▶ Problem to solve: Your output should be the line with "Commit changes" plus all following lines to the end of the records, exactly as written and nothing more.

(Stored items from a collection)
* * * * * * * * *

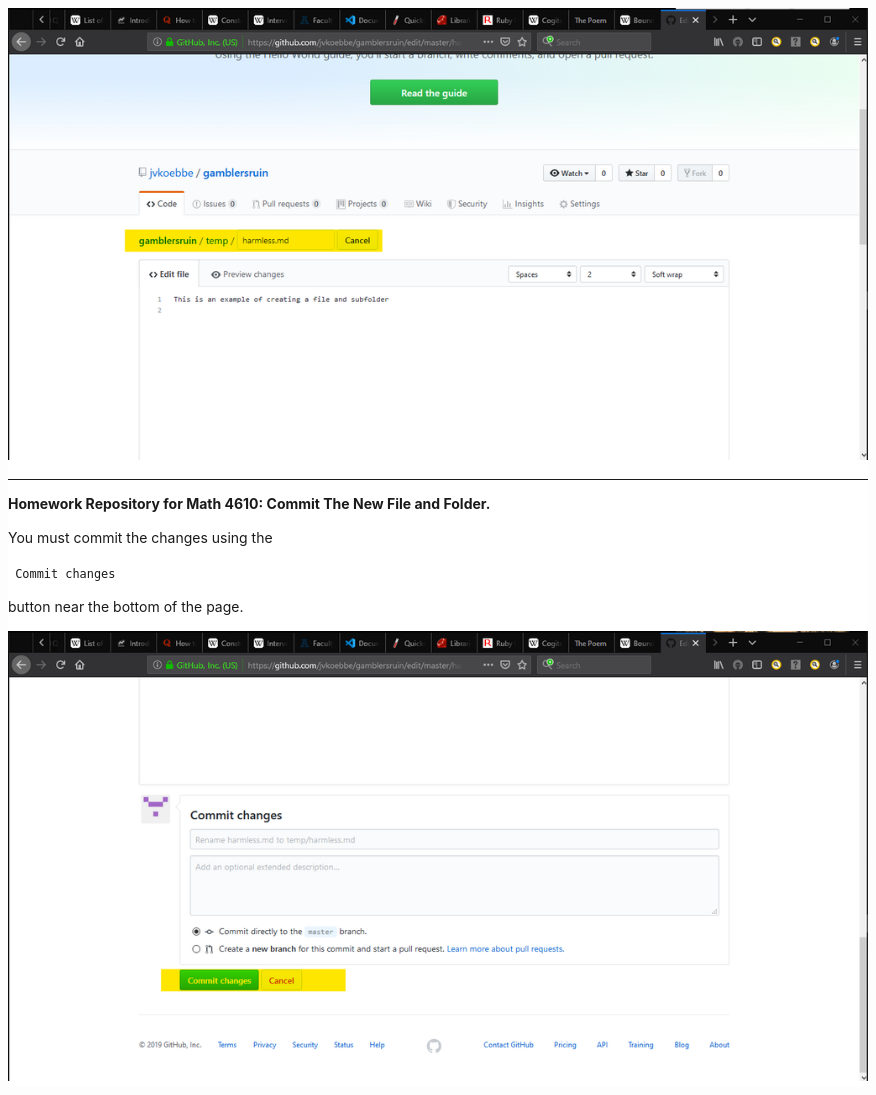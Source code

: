 ![Screenshot taken using **Snip & Sketch. This is an app on my Windows 10 box](../images/github_11.png)

<hr>

**Homework Repository for Math 4610: Commit The New File and Folder.** 

You must commit the changes using the

     Commit changes

button near the bottom of the page.

![Screenshot taken using **Snip & Sketch. This is an app on my Windows 10 box](../images/github_12.png)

* * * * * * * * *

▶ Exercise solution:
     Commit changes

button near the bottom of the page.

![Screenshot taken using **Snip & Sketch. This is an app on my Windows 10 box](../images/github_12.png)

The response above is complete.